駒崎八千代は喧嘩騒ぎの後、滅茶苦茶になった音楽室の片付けて柴谷先生も手伝ってくれたがその表情は険しく、片付けが終わった後ようやく話してくれた。
みんなよく聞いてくれ、既に知ってる人もいるが今日は最悪の登校日になった。
まずつい先程トロンボーンの久保田君、チューバの岩元君、パーカッションの尾上君が練習前に二年四組の朝霧君に激しい暴行を加えた。
幸い彼の友人が証拠も押さえ、私を引っ張り出してくれたから軽い怪我で済んだものの……既に警察沙汰になって全国ニュースになってもおかしくないほど激しい暴行で、あのままだったら更にエスカレートして確実に取り返しのつかないことになっていた。
もう一つはフルートの守屋恵美さんと二組の桜木春菜さん、原因は問わないが、みんなによれば桜木さんは凄まじい剣幕で守屋さんに殴りかかった。
みんなが止めなかったことは責めない、自分も怪我する可能性もあったからね。
だが守屋さん、素手でやり返すならわかるが、あろうことか重いチューバで殴ったことは庇えないし、絶対に許すことはできない。

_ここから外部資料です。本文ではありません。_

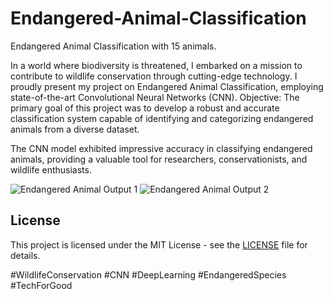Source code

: # Endangered-Animal-Classification

Endangered Animal Classification with 15 animals.

In a world where biodiversity is threatened, I embarked on a mission to contribute to wildlife conservation through cutting-edge technology. I proudly present my project on Endangered Animal Classification, employing state-of-the-art Convolutional Neural Networks (CNN).
Objective:
The primary goal of this project was to develop a robust and accurate classification system capable of identifying and categorizing endangered animals from a diverse dataset.

The CNN model exhibited impressive accuracy in classifying endangered animals, providing a valuable tool for researchers, conservationists, and wildlife enthusiasts.

![Endangered Animal Output 1](Endangered-OP1.png)
![Endangered Animal Output 2](Endangered-OP2.png)

## License

This project is licensed under the MIT License - see the [LICENSE](LICENSE) file for details.

#WildlifeConservation #CNN #DeepLearning #EndangeredSpecies #TechForGood
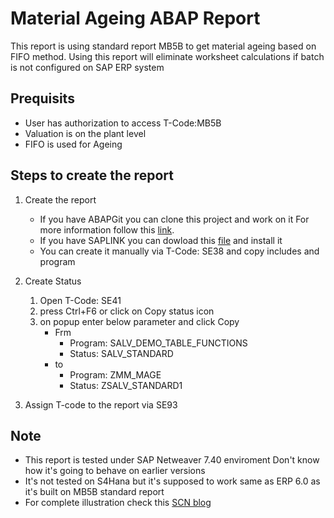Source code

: # Material Ageing ABAP Report

This report is using standard report MB5B to get material ageing based on FIFO method.
Using this report will eliminate worksheet calculations if batch is not configured on SAP ERP system

## Prequisits
* User has authorization to access T-Code:MB5B
* Valuation is on the plant level
* FIFO is used for Ageing

## Steps to create the report
1. Create the report
    * If you have ABAPGit you can clone this project and work on it For more information follow this [link](https://blogs.sap.com/2017/06/21/abapgit-so-easy/).
    * If you have SAPLINK you can dowload this [file](https://github.com/Ibrahem-Ahmed/Material-Ageing/blob/master/NUGG_ZMM_MAGE.nugg) and install it
    * You can create it manually via T-Code: SE38 and copy includes and program
    
2. Create Status
    1. Open T-Code: SE41
    2. press Ctrl+F6 or click on Copy status icon
    3. on popup enter below parameter and click Copy
        * Frm
            * Program: SALV_DEMO_TABLE_FUNCTIONS
            * Status: SALV_STANDARD
        * to
            * Program: ZMM_MAGE
            * Status: ZSALV_STANDARD1
            
3. Assign T-code to the report via SE93


## Note
* This report is tested under SAP Netweaver 7.40 enviroment Don't know how it's going to behave on earlier versions
* It's not tested on S4Hana but it's supposed to work same as ERP 6.0 as it's built on MB5B standard report
* For complete illustration check this [SCN blog](https://blogs.sap.com/2018/07/22/inventory-ageing-abap-report/)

片付けてる間、私は明後日の九州大会出場を辞退しようかと考えたくらいだ。
それで音楽室がざわつく、そんな辞退だなんて……隣にいる三年生の先輩はもう諦めてる様子だ。そうだよね、柴谷先生が音楽の楽しさを教え直してくれただけでもよかったもんね。
「だが、二年生や三年生は私が赴任してくる前に前顧問の悲惨な理不尽に耐えてきたことを無駄に出来ない。朝霧君を暴行した尾上君、岩元君、久保田君、そして守屋さんの四人にはしばらくの間一切の部活動を禁止、当然コンクール出場メンバーの久保田君も外れてもらう」
それで音楽室はざわつく、空席になったトロンボーンは誰だ? みんなそう考えたに違いない、だが柴谷先生は既に決めている表情だった。
「それで代わりのメンバーを……栢原美織さんにやってもらう」
吹奏楽部全員――特に二年生と三年生は驚きを露にして、選ばれた一年生の栢原美織に視線が集中する。一番驚いてるのは美織本人で真っ直ぐ柴谷先生を見つめている。
「栢原さん、君はオーディションで落選した後も熱心に練習をしていた。コンクール出場メンバーとして、明後日の九州大会やってくれるか?」
「……はい」
美織の驚いた表情はすぐに覚悟を決めた表情に変わり、柴谷先生は鋭い眼差しで視線を行き渡らせて言った。
「もし、異議や不満がある人は今か、あるいは練習後に申し出てくれ……栢原さんにではなく私にだ……いないのなら練習を始めよう」
そう明後日は全国大会出場をかけた九州大会だ。八千代はすぐに頭を切り替え、チューニングもメンテナンスも完璧に仕上げてるオーボエを持つ手に熱が入った。
風間夏海は昼食も殆ど入らず、制服姿のまま夕方まで部屋のベッドで布団に潜り、これは悪い夢だと自分に言い聞かせて夕方まで寝過ごした。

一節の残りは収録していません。